Except for two down years triggered by the Great Recession, the Faribault Woolen Mill near Minneapolis-St. Paul has been cranking out blankets and other products to the delight of customers since 1865. Now as the mill’s new leaders work to give the mill a second life at least as long as the first, modern technology is part of the plan.
That includes not only upgrading the equipment to make the products but also capitalizing on the digital tools available to the market and sell the products. “We’re looking to employ the tools and the people to help us get there,” owner Paul Mooty said.
Faribault is one of the few remaining U.S. woolen mills that create its goods entirely in house. Mooty bought and reopened the plant in 2011, two years after its abrupt closure and after a former long-time employee wowed him with the mill’s history during a tour. “It’s a unique and special opportunity for my family,” said Mooty, who lives near the Twin Cities.
A mere 5 people planted the seeds of success in the rundown property, but the business employed 40 by the end of the year. Most of them had worked at the plant before, a particularly satisfying turn of events for them and for Mooty.

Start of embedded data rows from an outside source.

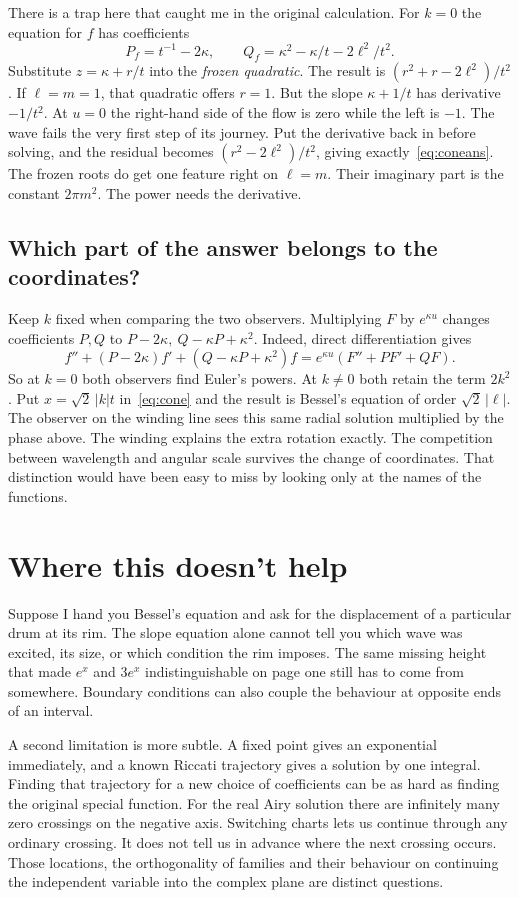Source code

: \documentclass[11pt,a4paper]{amsart}
\theoremstyle{definition}
\theoremstyle{remark}
\begin{document}
There is a trap here that caught me in the original calculation. For \(k=0\) the equation for \(f\) has coefficients
\[
 P_f=t^{-1}-2\kappa,\qquad Q_f=\kappa^2-\kappa/t-2\ell^2/t^2 .
\]
Substitute \(z=\kappa+r/t\) into the \emph{frozen quadratic}. The result is \((r^2+r-2\ell^2)/t^2\). If \(\ell=m=1\), that quadratic offers \(r=1\). But the slope \(\kappa+1/t\) has derivative \(-1/t^2\). At \(u=0\) the right-hand side of the flow is zero while the left is \(-1\). The wave fails the very first step of its journey. Put the derivative back in before solving, and the residual becomes \((r^2-2\ell^2)/t^2\), giving exactly~\eqref{eq:coneans}. The frozen roots do get one feature right on \(\ell=m\). Their imaginary part is the constant \(2\pi m^2\). The power needs the derivative.

\subsection{Which part of the answer belongs to the coordinates?}
Keep \(k\) fixed when comparing the two observers. Multiplying \(F\) by \(e^{\kappa u}\) changes coefficients \(P,Q\) to \(P-2\kappa,\ Q-\kappa P+\kappa^2\). Indeed, direct differentiation gives
\[
 f''+(P-2\kappa)f'+(Q-\kappa P+\kappa^2)f
   =e^{\kappa u}(F''+PF'+QF).
\]
So at \(k=0\) both observers find Euler's powers. At \(k\ne0\) both retain the term \(2k^2\). Put \(x=\sqrt2\,|k|t\) in~\eqref{eq:cone} and the result is Bessel's equation of order \(\sqrt2\,|\ell|\). The observer on the winding line sees this same radial solution multiplied by the phase above. The winding explains the extra rotation exactly. The competition between wavelength and angular scale survives the change of coordinates. That distinction would have been easy to miss by looking only at the names of the functions.

\section{Where this doesn't help}
Suppose I hand you Bessel's equation and ask for the displacement of a particular drum at its rim. The slope equation alone cannot tell you which wave was excited, its size, or which condition the rim imposes. The same missing height that made \(e^x\) and \(3e^x\) indistinguishable on page one still has to come from somewhere. Boundary conditions can also couple the behaviour at opposite ends of an interval.

A second limitation is more subtle. A fixed point gives an exponential immediately, and a known Riccati trajectory gives a solution by one integral. Finding that trajectory for a new choice of coefficients can be as hard as finding the original special function. For the real Airy solution there are infinitely many zero crossings on the negative axis. Switching charts lets us continue through any ordinary crossing. It does not tell us in advance where the next crossing occurs. Those locations, the orthogonality of families and their behaviour on continuing the independent variable into the complex plane are distinct questions.
\end{document}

National news coverage of the reopening sparked a $100,000 burst in sales, and JCPenney placed a big order the second year after the mill’s rebirth. The company currently has two retail outlets, sells products through specialty stores, and has done work for the U.S. military consistent with the mill’s storied past.
The new Faribault Woolen Mill operates online, too. The first company website listed only a few products for sale, but now the site is generating approximately 30 percent of the sales. The mill places ads on social media sites to introduce the brand to newcomers and reintroduce it to past fans. The current reach is 63,000 followers on Pinterest, 32,000 on Instagram and 22,000 on Facebook.
“That’s the world today,” Mooty said. “Over time we would like to build a significant digital presence… We see the potential because we’ve seen other companies build remarkable companies through the digital world.”
Faribault Woolen Mill isn’t as big as it once was, but Mooty sees the Internet as the great equalizer. “It absolutely helps us compete against larger companies.”